- [Your instructions]
In the records below, find each line with "based" and copy it.

───── Data ─────

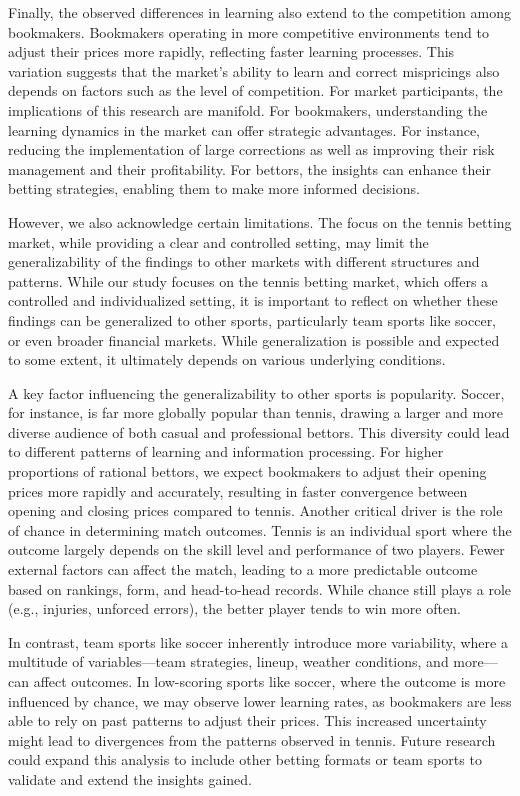 \documentclass[webpdf,modern,medium]{oup-authoring-template}
\theoremstyle{thmstyleone}%
\theoremstyle{thmstyletwo}%
\theoremstyle{thmstylethree}%
\begin{document}
    Finally, the observed differences in learning also extend to the competition among bookmakers. Bookmakers operating in more competitive environments tend to adjust their prices more rapidly, reflecting faster learning processes. This variation suggests that the market’s ability to learn and correct mispricings also depends on factors such as the level of competition.
    For market participants, the implications of this research are manifold. For bookmakers, understanding the learning dynamics in the market can offer strategic advantages. For instance, reducing the implementation of large corrections as well as improving their risk management and their profitability. For bettors, the insights can enhance their betting strategies, enabling them to make more informed decisions.

    However, we also acknowledge certain limitations. The focus on the tennis betting market, while providing a clear and controlled setting, may limit the generalizability of the findings to other markets with different structures and patterns.
    While our study focuses on the tennis betting market, which offers a controlled and individualized setting, it is important to reflect on whether these findings can be generalized to other sports, particularly team sports like soccer, or even broader financial markets. While generalization is possible and expected to some extent, it ultimately depends on various underlying conditions.

    A key factor influencing the generalizability to other sports is popularity. Soccer, for instance, is far more globally popular than tennis, drawing a larger and more diverse audience of both casual and professional bettors. This diversity could lead to different patterns of learning and information processing. For higher proportions of rational bettors, we expect bookmakers to adjust their opening prices more rapidly and accurately, resulting in faster convergence between opening and closing prices compared to tennis.
    Another critical driver is the role of chance in determining match outcomes.
    Tennis is an individual sport where the outcome largely depends on the skill level and performance of two players. Fewer external factors can affect the match, leading to a more predictable outcome based on rankings, form, and head-to-head records. While chance still plays a role (e.g., injuries, unforced errors), the better player tends to win more often.

    In contrast, team sports like soccer inherently introduce more variability, where a multitude of variables---team strategies, lineup, weather conditions, and more---can affect outcomes. In low-scoring sports like soccer, where the outcome is more influenced by chance, we may observe lower learning rates, as bookmakers are less able to rely on past patterns to adjust their prices. This increased uncertainty might lead to divergences from the patterns observed in tennis.
    Future research could expand this analysis to include other betting formats or team sports to validate and extend the insights gained.
\end{document}
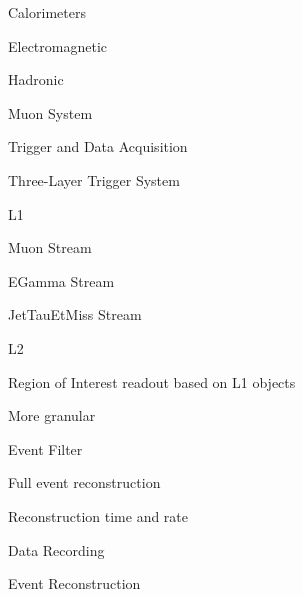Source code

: \documentclass[11pt]{report}
\begin{document}
\begin{outline}
	\item Calorimeters
	\begin{outline}
		\item Electromagnetic
		\item Hadronic
	\end{outline}
	
	\item Muon System

	
	\item Trigger and Data Acquisition
	\begin{outline}
		\item Three-Layer Trigger System
		\begin{outline}
			\item L1
			\begin{outline}
				\item Muon Stream
				\item EGamma Stream
				\item JetTauEtMiss Stream
			\end{outline}
			\item L2
			\begin{outline}
				\item Region of Interest readout based on L1 objects
				\item More granular
			\end{outline}
			\item Event Filter
			\begin{outline}
				\item Full event reconstruction
				\item Reconstruction time and rate
			\end{outline}
		\end{outline}
		\item Data Recording
		\item Event Reconstruction
	\end{outline}
	
	


\end{outline}  
\end{document}

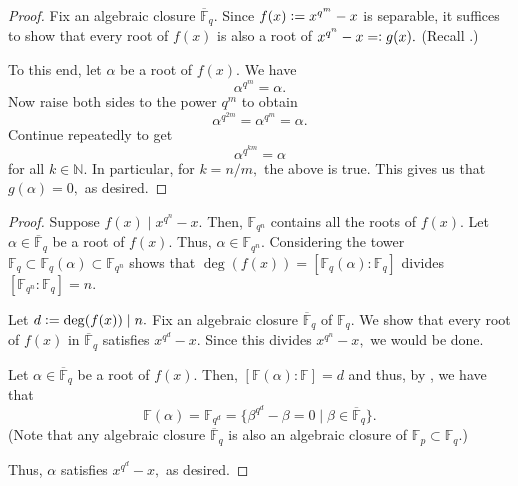 \xdxxnxdiv*\label{lem:xdxxnxdiv2}
\begin{flushright}\hyperref[lem:xdxxnxdiv]{\upsym}\end{flushright}
\begin{proof}
    Fix an algebraic closure $\overline{\mathbb{F}}_q.$ Since $f(x) \vcentcolon= x^{q^m} - x$ is separable, it suffices to show that every root of $f(x)$ is also a root of $x^{q^n} - x =\vcentcolon g(x).$ (Recall .)

    To this end, let $\alpha$ be a root of $f(x).$ We have 
    \begin{equation*} 
        \alpha^{q^m} = \alpha.
    \end{equation*}
    Now raise both sides to the power $q^m$ to obtain 
    \begin{equation*} 
        \alpha^{q^{2m}} = \alpha^{q^m} = \alpha.
    \end{equation*}
    Continue repeatedly to get 
    \begin{equation*} 
        \alpha^{q^{km}} = \alpha
    \end{equation*}
    for all $k \in \mathbb{N}.$ In particular, for $k = n/m,$ the above is true. This gives us that $g(\alpha) = 0,$ as desired.
\end{proof}

\irreddivsplitpoly*\label{lem:irreddivsplitpoly2}
\begin{flushright}\hyperref[lem:irreddivsplitpoly]{\upsym}\end{flushright}
\begin{proof}
    \forward Suppose $f(x) \mid x^{q^n} - x.$ Then, $\mathbb{F}_{q^n}$ contains all the roots of $f(x).$ Let $\alpha \in \overline{\mathbb{F}}_{q}$ be a root of $f(x).$ Thus, $\alpha \in \mathbb{F}_{q^n}.$ Considering the tower $\mathbb{F}_q \subset \mathbb{F}_q(\alpha) \subset \mathbb{F}_{q^n}$ shows that $\deg(f(x)) = [\mathbb{F}_q(\alpha) : \mathbb{F}_q]$ divides $[\mathbb{F}_{q^n} : \mathbb{F}_q] = n.$

    \backward Let $d \vcentcolon= \deg(f(x)) \mid n.$ Fix an algebraic closure $\overline{\mathbb{F}}_q$ of $\mathbb{F}_q.$ We show that every root of $f(x)$ in $\overline{\mathbb{F}}_q$ satisfies $x^{q^d} - x.$ Since this divides $x^{q^n} - x,$ we would be done.

    Let $\alpha \in \overline{\mathbb{F}}_q$ be a root of $f(x).$ Then, $[\mathbb{F}(\alpha) : \mathbb{F}] = d$ and thus, by , we have that
    \begin{equation*} 
        \mathbb{F}(\alpha) = \mathbb{F}_{q^d} = \{\beta^{q^d} - \beta = 0 \mid \beta \in \overline{\mathbb{F}}_q\}.
    \end{equation*}
    (Note that any algebraic closure $\overline{\mathbb{F}}_q$ is also an algebraic closure of $\mathbb{F}_p \subset \mathbb{F}_q.$)

    Thus, $\alpha$ satisfies $x^{q^d} - x,$ as desired.
\end{proof}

─────

- [Answer to the problem]
    Tennis is an individual sport where the outcome largely depends on the skill level and performance of two players. Fewer external factors can affect the match, leading to a more predictable outcome based on rankings, form, and head-to-head records. While chance still plays a role (e.g., injuries, unforced errors), the better player tends to win more often.
				\item Region of Interest readout based on L1 objects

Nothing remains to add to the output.